_Task brief:_ Among the entries that follow, how many lines contain the word "Cloud"? Give the number alone.

_Records to process:_
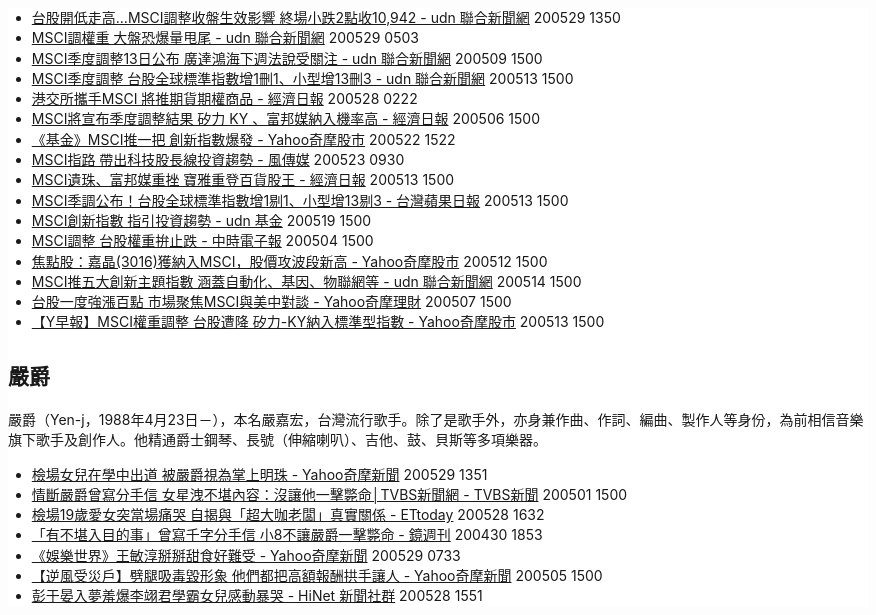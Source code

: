 - [台股開低走高…MSCI調整收盤生效影響 終場小跌2點收10,942 - udn 聯合新聞網](https://udn.com/news/story/7251/4599320 "台股開低走高…MSCI調整收盤生效影響 終場小跌2點收10,942 - udn 聯合新聞網") 200529 1350
- [MSCI調權重 大盤恐爆量甩尾 - udn 聯合新聞網](https://udn.com/news/story/7251/4598346?from=udn-catebreaknews_ch2 "MSCI調權重 大盤恐爆量甩尾 - udn 聯合新聞網") 200529 0503
- [MSCI季度調整13日公布 廣達鴻海下週法說受關注 - udn 聯合新聞網](https://udn.com/news/story/7251/4551068 "MSCI季度調整13日公布 廣達鴻海下週法說受關注 - udn 聯合新聞網") 200509 1500
- [MSCI季度調整 台股全球標準指數增1刪1、小型增13刪3 - udn 聯合新聞網](https://udn.com/news/story/7251/4559836 "MSCI季度調整 台股全球標準指數增1刪1、小型增13刪3 - udn 聯合新聞網") 200513 1500
- [港交所攜手MSCI 將推期貨期權商品 - 經濟日報](https://money.udn.com/money/story/5605/4595263 "港交所攜手MSCI 將推期貨期權商品 - 經濟日報") 200528 0222
- [MSCI將宣布季度調整結果 矽力 KY 、富邦媒納入機率高 - 經濟日報](https://money.udn.com/money/story/5607/4543412 "MSCI將宣布季度調整結果 矽力 KY 、富邦媒納入機率高 - 經濟日報") 200506 1500
- [《基金》MSCI推一把 創新指數爆發 - Yahoo奇摩股市](https://tw.stock.yahoo.com/news/%E5%9F%BA%E9%87%91-msci%E6%8E%A8-%E6%8A%8A-%E5%89%B5%E6%96%B0%E6%8C%87%E6%95%B8%E7%88%86%E7%99%BC-072244301.html "《基金》MSCI推一把 創新指數爆發 - Yahoo奇摩股市") 200522 1522
- [MSCI指路 帶出科技股長線投資趨勢 - 風傳媒](https://www.storm.mg/article/2671388 "MSCI指路 帶出科技股長線投資趨勢 - 風傳媒") 200523 0930
- [MSCI遺珠、富邦媒重挫 寶雅重登百貨股王 - 經濟日報](https://udn.com/news/story/7251/4560479 "MSCI遺珠、富邦媒重挫 寶雅重登百貨股王 - 經濟日報") 200513 1500
- [MSCI季調公布！台股全球標準指數增1剔1、小型增13剔3 - 台灣蘋果日報](https://tw.appledaily.com/property/20200513/ZGWR3EWBML7IJJMT2IJ4SLZVZQ/ "MSCI季調公布！台股全球標準指數增1剔1、小型增13剔3 - 台灣蘋果日報") 200513 1500
- [MSCI創新指數 指引投資趨勢 - udn 基金](https://fund.udn.com/fund/story/5858/4573015 "MSCI創新指數 指引投資趨勢 - udn 基金") 200519 1500
- [MSCI調整 台股權重拚止跌 - 中時電子報](https://www.chinatimes.com/newspapers/20200504000170-260202 "MSCI調整 台股權重拚止跌 - 中時電子報") 200504 1500
- [焦點股：嘉晶(3016)獲納入MSCI，股價攻波段新高 - Yahoo奇摩股市](https://tw.stock.yahoo.com/news/%E7%84%A6%E9%BB%9E%E8%82%A1-%E5%98%89%E6%99%B6-3016-%E7%8D%B2%E7%B4%8D%E5%85%A5msci-%E8%82%A1%E5%83%B9%E6%94%BB%E6%B3%A2%E6%AE%B5%E6%96%B0%E9%AB%98-031250902.html "焦點股：嘉晶(3016)獲納入MSCI，股價攻波段新高 - Yahoo奇摩股市") 200512 1500
- [MSCI推五大創新主題指數 涵蓋自動化、基因、物聯網等 - udn 聯合新聞網](https://udn.com/news/story/7251/4564602 "MSCI推五大創新主題指數 涵蓋自動化、基因、物聯網等 - udn 聯合新聞網") 200514 1500
- [台股一度強漲百點 市場聚焦MSCI與美中對談 - Yahoo奇摩理財](https://tw.stock.yahoo.com/news/%E5%8F%B0%E8%82%A1-%E5%BA%A6%E5%BC%B7%E6%BC%B2%E7%99%BE%E9%BB%9E-%E5%B8%82%E5%A0%B4%E8%81%9A%E7%84%A6msci%E8%88%87%E7%BE%8E%E4%B8%AD%E5%B0%8D%E8%AB%87-040503139.html "台股一度強漲百點 市場聚焦MSCI與美中對談 - Yahoo奇摩理財") 200507 1500
- [【Y早報】MSCI權重調整 台股遭降 矽力-KY納入標準型指數 - Yahoo奇摩股市](https://tw.stock.yahoo.com/news/y%E6%97%A9%E5%A0%B1msci%E6%AC%8A%E9%87%8D%E8%AA%BF%E6%95%B4-%E5%8F%B0%E8%82%A1%E9%81%AD%E9%99%8D-%E7%9F%BD%E5%8A%9Bky%E7%B4%8D%E5%85%A5%E6%A8%99%E6%BA%96%E5%9E%8B%E6%8C%87%E6%95%B8-001918920.html "【Y早報】MSCI權重調整 台股遭降 矽力-KY納入標準型指數 - Yahoo奇摩股市") 200513 1500

## 嚴爵

嚴爵（Yen-j，1988年4月23日－），本名嚴嘉宏，台灣流行歌手。除了是歌手外，亦身兼作曲、作詞、編曲、製作人等身份，為前相信音樂旗下歌手及創作人。他精通爵士鋼琴、長號（伸縮喇叭）、吉他、鼓、貝斯等多項樂器。
- [檢場女兒在學中出道 被嚴爵視為掌上明珠 - Yahoo奇摩新聞](https://tw.news.yahoo.com/%E6%AA%A2%E5%A0%B4%E5%A5%B3%E5%85%92%E5%9C%A8%E5%AD%B8%E4%B8%AD%E5%87%BA%E9%81%93-%E8%A2%AB%E5%9A%B4%E7%88%B5%E8%A6%96%E7%82%BA%E6%8E%8C%E4%B8%8A%E6%98%8E%E7%8F%A0-055148191.html "檢場女兒在學中出道 被嚴爵視為掌上明珠 - Yahoo奇摩新聞") 200529 1351
- [情斷嚴爵曾寫分手信 女星洩不堪內容：沒讓他一擊斃命│TVBS新聞網 - TVBS新聞](https://news.tvbs.com.tw/entertainment/1317477 "情斷嚴爵曾寫分手信 女星洩不堪內容：沒讓他一擊斃命│TVBS新聞網 - TVBS新聞") 200501 1500
- [檢場19歲愛女突當場痛哭 自揭與「超大咖老闆」真實關係 - ETtoday](https://www.ettoday.net/news/20200528/1724761.htm "檢場19歲愛女突當場痛哭 自揭與「超大咖老闆」真實關係 - ETtoday") 200528 1632
- [「有不堪入目的事」曾寫千字分手信 小8不讓嚴爵一擊斃命 - 鏡週刊](https://www.mirrormedia.mg/story/20200430ent025/ "「有不堪入目的事」曾寫千字分手信 小8不讓嚴爵一擊斃命 - 鏡週刊") 200430 1853
- [《娛樂世界》王敏淳掰掰甜食好難受 - Yahoo奇摩新聞](https://tw.stock.yahoo.com/news/%E5%A8%9B%E6%A8%82%E4%B8%96%E7%95%8C-%E7%8E%8B%E6%95%8F%E6%B7%B3%E6%8E%B0%E6%8E%B0%E7%94%9C%E9%A3%9F%E5%A5%BD%E9%9B%A3%E5%8F%97-233341037.html "《娛樂世界》王敏淳掰掰甜食好難受 - Yahoo奇摩新聞") 200529 0733
- [【逆風受災戶】劈腿吸毒毀形象 他們都把高額報酬拱手讓人 - Yahoo奇摩新聞](https://tw.news.yahoo.com/%E9%80%86%E9%A2%A8%E5%8F%97%E7%81%BD%E6%88%B6-%E5%8A%88%E8%85%BF%E5%90%B8%E6%AF%92%E6%AF%80%E5%BD%A2%E8%B1%A1-%E4%BB%96%E5%80%91%E9%83%BD%E6%8A%8A%E9%AB%98%E9%A1%8D%E5%A0%B1%E9%85%AC%E6%8B%B1%E6%89%8B%E8%AE%93%E4%BA%BA-215858892.html "【逆風受災戶】劈腿吸毒毀形象 他們都把高額報酬拱手讓人 - Yahoo奇摩新聞") 200505 1500
- [彭于晏入夢羞爆李翊君學霸女兒感動暴哭 - HiNet 新聞社群](http://times.hinet.net/news/22918416 "彭于晏入夢羞爆李翊君學霸女兒感動暴哭 - HiNet 新聞社群") 200528 1551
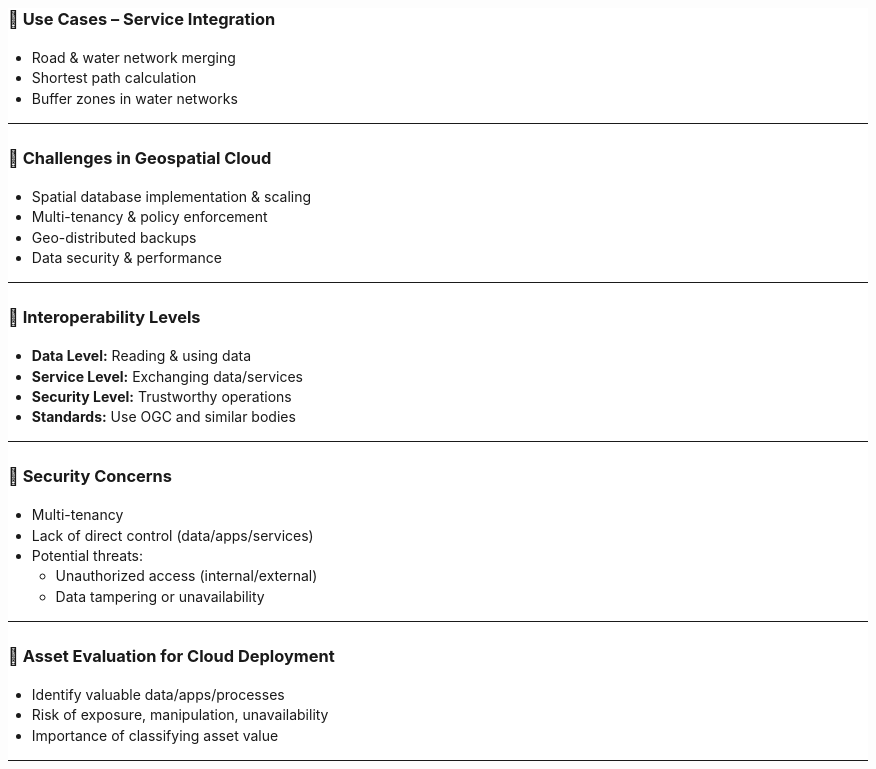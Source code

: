 
### 🔹 **Use Cases – Service Integration**
- Road & water network merging
- Shortest path calculation
- Buffer zones in water networks

---

### 🔹 **Challenges in Geospatial Cloud**
- Spatial database implementation & scaling
- Multi-tenancy & policy enforcement
- Geo-distributed backups
- Data security & performance

---

### 🔹 **Interoperability Levels**
- **Data Level:** Reading & using data
- **Service Level:** Exchanging data/services
- **Security Level:** Trustworthy operations
- **Standards:** Use OGC and similar bodies

---

### 🔹 **Security Concerns**
- Multi-tenancy
- Lack of direct control (data/apps/services)
- Potential threats:
  - Unauthorized access (internal/external)
  - Data tampering or unavailability

---

### 🔹 **Asset Evaluation for Cloud Deployment**
- Identify valuable data/apps/processes
- Risk of exposure, manipulation, unavailability
- Importance of classifying asset value

---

_Solution to the exercise:_ 2